After the offer of P10-million-billion PM bonds and commercial property injection in their real estate investment trust unit, AYALA LAND, Inc. (ALI) attracted investors last week.

The Philippines Bond revealed that last week, there were 55.38 million ALI shares exchanged for P1.97 billion, the third most successful stock traded in this area between the 15th and the 19th March.

The Ayala group property business ended 6.8 percent below its P37 per share on Friday, 12 March. The price has fallen by 17.9 percent since the beginning of the year.

In the course of an interview text, Toby C. Arce, Sales Manager at Globalinks Securities and Stocks, Inc., told ALI that the AYala Group investment trust firm’s P10-billion bond sales and its commercial property injection of P15,5 milliards led to the price movement last week.

In its text message, the share movement of the stock last week resulted from the sudden rise in coronavirus disease (COVID-19) cases last week, which enabled investors to purchase ALI at a lower rate. Aniceto K. Pangan said that it had been the first time the stock had been affected.

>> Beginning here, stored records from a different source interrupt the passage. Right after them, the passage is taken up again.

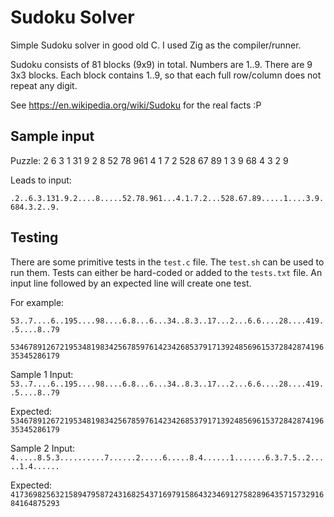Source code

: # Sudoku Solver

Simple Sudoku solver in good old C.  I used Zig as the compiler/runner.

Sudoku consists of 81 blocks (9x9) in total.
Numbers are 1..9.
There are 9 3x3 blocks.
Each block contains 1..9, so that each full row/column does not repeat any digit.

See <https://en.wikipedia.org/wiki/Sudoku> for the real facts :P

## Sample input

Puzzle:
2  6 3 1
31 9 2
8     52
78 961
4 1 7 2
 528 67
89     1
  3 9 68
4 3 2  9

Leads to input:

`.2..6.3.131.9.2....8.....52.78.961...4.1.7.2...528.67.89.....1....3.9.684.3.2..9.`

## Testing

There are some primitive tests in the `test.c` file. The `test.sh` can be used to run them.
Tests can either be hard-coded or added to the `tests.txt` file. An input line followed by an expected line will create one test.

For example:

`53..7....6..195....98....6.8...6...34..8.3..17...2...6.6....28....419..5....8..79`

`534678912672195348198342567859761423426853791713924856961537284287419635345286179`

Sample 1
Input:
`53..7....6..195....98....6.8...6...34..8.3..17...2...6.6....28....419..5....8..79`

Expected:
`534678912672195348198342567859761423426853791713924856961537284287419635345286179`

Sample 2
Input:
`4.....8.5.3..........7......2.....6.....8.4......1.......6.3.7.5..2.....1.4......`

Expected:
`417369825632158947958724316825437169791586432346912758289643571573291684164875293`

On 12 March ALI received the proposal to offer P10billion of fixed-rate bonds due in 2025 to compensate for early repayment of its 2025 fixed-rate P8-billion bills and to financed its ventures in Laguna and Cavite under the Alveo Land Unit, Inc. and in Quezon under the Avida Land Corp. The Securities and Exchange Commission also received its plans for 2025.

ALI accepted separately, in the process of a land-for-Share exchange, an injection of commercial property worth P15,46 billion in AREIT, Ink. last week in which ALI subscribes to 483,25 million primary shareholdings of AREIT Inc. at P32,00 each.

The leasing portfolio of AREIT would rise from 344 000 m2 to 549 000 m2 (2.000 m2), with a deposited asset valuation of P52 billion of P37 billion.

In addition, AREIT raised the capital stock from P11,74 billion on its approved capital to P29,50 billion.

In its annual meeting on 23 April, all companies will be subject to regulatory approval, as well as AREIT shareholders.

“ALI has particularly high value levels based on existing values. The firm trades at very high earnings ratios, with a price-to-earnings (P/E) ratio of 48.93 times expected earnings by 2020,” says Mr. Arce.

Investors use the price-to-earnings ratio in order to find the appraisal of a traded firm when referring the actual share price to the profits per share. It reflects the ability of consumers to pay by peso of sales.

Since ALI’s attributable net revenue was severely affected by the lockout constraints during the pandemic, it fell 73.7% last year to P8.73 billion, from previously P33.19 billion.

Nevertheless, Mr. Arce said ALI is still fundamentally powerful.

“Ayala Land has recognised COVID-19 as a major danger that impacted its company by 2021 in 2020. The pandemic’s lessons will enable the company to strengthen business continuity plans,” he said.

This year, he sees ALI rebounding to P23.151 billion, and in 2022 to P30.529 billion, with a gradual turnaround in the economy.

Mr. Pangan, for his part, said immobilization business feelings were diminished by the rise in infection rates of COVID-19 as this contributed to tighter constraints, which contribute to economic deceleration.

“The net profits would, in principle, be another problem this year, based on how the epidemic will be managed and the economic operation will become normal,” he added.

Mr Pangan predicts the immediate amount of ALI help to be P33 and the immediate resistance to P36.75 this week.

Mr. Arce said that ALI can still surpass its output in the weeks or months to come, although P37-P38 are resistant.